---------- Data for processing

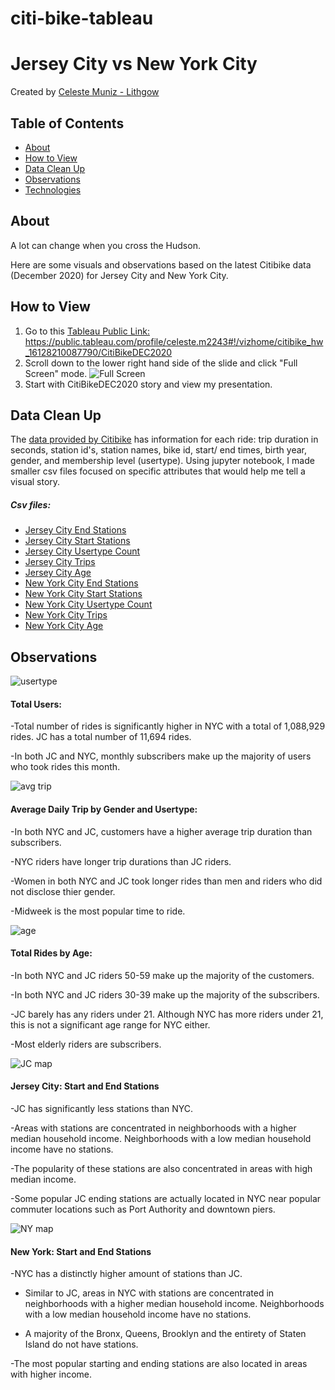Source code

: # citi-bike-tableau

# Jersey City vs New York City

Created by [Celeste Muniz - Lithgow](https://github.com/celeste1030)

## Table of Contents
* [About](#about)
* [How to View](#how-to-view)
* [Data Clean Up](#data-clean-up)
* [Observations](#observations)
* [Technologies](#technologies)

## About

A lot can change when you cross the Hudson.  

Here are some visuals and observations based on the latest Citibike data (December 2020) for Jersey City and New York City.

## How to View

1. Go to this [Tableau Public Link:](https://public.tableau.com/profile/celeste.m2243#!/vizhome/citibike_hw_16128210087790/CitiBikeDEC2020)
https://public.tableau.com/profile/celeste.m2243#!/vizhome/citibike_hw_16128210087790/CitiBikeDEC2020
2. Scroll down to the lower right hand side of the slide and click "Full Screen" mode.
![Full Screen](Images/fullscreen.png)
3. Start with CitiBikeDEC2020 story and view my presentation.


## Data Clean Up

The [data provided by Citibike](https://www.citibikenyc.com/system-data) has information for each ride: trip duration in seconds, station id's, station names, bike id, start/ end times, birth year, gender, and membership level (usertype). Using jupyter notebook,  I made smaller csv files focused on specific attributes that would help me tell a visual story.

##### Csv files:

* [Jersey City End Stations](Data/jc_stations_end.csv)
* [Jersey City Start Stations](Data/jc_stations_start.csv)
* [Jersey City Usertype Count](Data/jc_subcount.csv)
* [Jersey City Trips](Data/jc_trips.csv)
* [Jersey City Age](Data/jc_user_age.csv)
* [New York City End Stations](Data/nyc_stations_end.csv)
* [New York City Start Stations](Data/nyc_stations_start.csv)
* [New York City Usertype Count](Data/nyc_subcount.csv)
* [New York City Trips](Data/nyc_trips.csv)
* [New York City Age](Data/nyc_user_age.csv)

## Observations

![usertype](Images/user.png)

#### Total Users:

-Total number of rides is significantly higher in NYC with a total of 1,088,929 rides.  JC has a total number of 11,694 rides.

-In both JC and NYC, monthly subscribers make up the majority of users who took rides this month.

![avg trip](Images/AvgDailyTrip.png)

#### Average Daily Trip by Gender and Usertype:

-In both NYC and JC, customers have a higher average trip duration than subscribers.  

-NYC riders have longer trip durations than JC riders.

-Women in both NYC and JC took longer rides than men and riders who did not disclose thier gender.

-Midweek is the most popular time to ride.

![age](Images/age.png)

#### Total Rides by Age:

-In both NYC and JC riders 50-59 make up the majority of the customers.

-In both NYC and JC riders 30-39 make up the majority of the subscribers.

-JC barely has any riders under 21.  Although NYC has more riders under 21, this is not a significant age range for NYC either.

-Most elderly riders are subscribers.  

![JC map](Images/nj_map.png)

#### Jersey City: Start and End Stations

-JC has significantly less stations than NYC.

-Areas with stations are concentrated in neighborhoods with a higher median household income.  Neighborhoods with a low median household income have no stations.

-The popularity of these stations are also concentrated in areas with high median income.

-Some popular JC ending stations are actually located in NYC near popular commuter locations such as Port Authority and downtown piers.

![NY map](Images/ny_map.png) 

#### New York: Start and End Stations

-NYC has a distinctly higher amount of  stations than JC.

- Similar to  JC, areas in NYC with stations are concentrated in neighborhoods with a higher median household income.  Neighborhoods with a low median household income have no stations.

- A majority of the Bronx, Queens, Brooklyn and the entirety of Staten Island do not have stations. 

-The most popular starting and ending stations are also located in areas with higher income.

--------------------

- **What is expected**
Please copy out the material above exactly, with the images removed.

- **Output for this task**
Source code

: # citi-bike-tableau

# Jersey City vs New York City

Created by [Celeste Muniz - Lithgow](https://github.com/celeste1030)

## Table of Contents
* [About](#about)
* [How to View](#how-to-view)
* [Data Clean Up](#data-clean-up)
* [Observations](#observations)
* [Technologies](#technologies)

## About

A lot can change when you cross the Hudson.  

Here are some visuals and observations based on the latest Citibike data (December 2020) for Jersey City and New York City.

## How to View

1. Go to this [Tableau Public Link:](https://public.tableau.com/profile/celeste.m2243#!/vizhome/citibike_hw_16128210087790/CitiBikeDEC2020)
https://public.tableau.com/profile/celeste.m2243#!/vizhome/citibike_hw_16128210087790/CitiBikeDEC2020
2. Scroll down to the lower right hand side of the slide and click "Full Screen" mode.
![Full Screen](Images/fullscreen.png)
3. Start with CitiBikeDEC2020 story and view my presentation.


## Data Clean Up

The [data provided by Citibike](https://www.citibikenyc.com/system-data) has information for each ride: trip duration in seconds, station id's, station names, bike id, start/ end times, birth year, gender, and membership level (usertype). Using jupyter notebook,  I made smaller csv files focused on specific attributes that would help me tell a visual story.

##### Csv files:

* [Jersey City End Stations](Data/jc_stations_end.csv)
* [Jersey City Start Stations](Data/jc_stations_start.csv)
* [Jersey City Usertype Count](Data/jc_subcount.csv)
* [Jersey City Trips](Data/jc_trips.csv)
* [Jersey City Age](Data/jc_user_age.csv)
* [New York City End Stations](Data/nyc_stations_end.csv)
* [New York City Start Stations](Data/nyc_stations_start.csv)
* [New York City Usertype Count](Data/nyc_subcount.csv)
* [New York City Trips](Data/nyc_trips.csv)
* [New York City Age](Data/nyc_user_age.csv)

## Observations

![usertype](Images/user.png)

#### Total Users:

-Total number of rides is significantly higher in NYC with a total of 1,088,929 rides.  JC has a total number of 11,694 rides.

-In both JC and NYC, monthly subscribers make up the majority of users who took rides this month.

![avg trip](Images/AvgDailyTrip.png)

#### Average Daily Trip by Gender and Usertype:

-In both NYC and JC, customers have a higher average trip duration than subscribers.  

-NYC riders have longer trip durations than JC riders.

-Women in both NYC and JC took longer rides than men and riders who did not disclose thier gender.

-Midweek is the most popular time to ride.

![age](Images/age.png)

#### Total Rides by Age:

-In both NYC and JC riders 50-59 make up the majority of the customers.

-In both NYC and JC riders 30-39 make up the majority of the subscribers.

-JC barely has any riders under 21.  Although NYC has more riders under 21, this is not a significant age range for NYC either.

-Most elderly riders are subscribers.  

![JC map](Images/nj_map.png)

#### Jersey City: Start and End Stations

-JC has significantly less stations than NYC.

-Areas with stations are concentrated in neighborhoods with a higher median household income.  Neighborhoods with a low median household income have no stations.

-The popularity of these stations are also concentrated in areas with high median income.

-Some popular JC ending stations are actually located in NYC near popular commuter locations such as Port Authority and downtown piers.

![NY map](Images/ny_map.png) 

#### New York: Start and End Stations

-NYC has a distinctly higher amount of  stations than JC.

- Similar to  JC, areas in NYC with stations are concentrated in neighborhoods with a higher median household income.  Neighborhoods with a low median household income have no stations.

- A majority of the Bronx, Queens, Brooklyn and the entirety of Staten Island do not have stations. 

-The most popular starting and ending stations are also located in areas with higher income.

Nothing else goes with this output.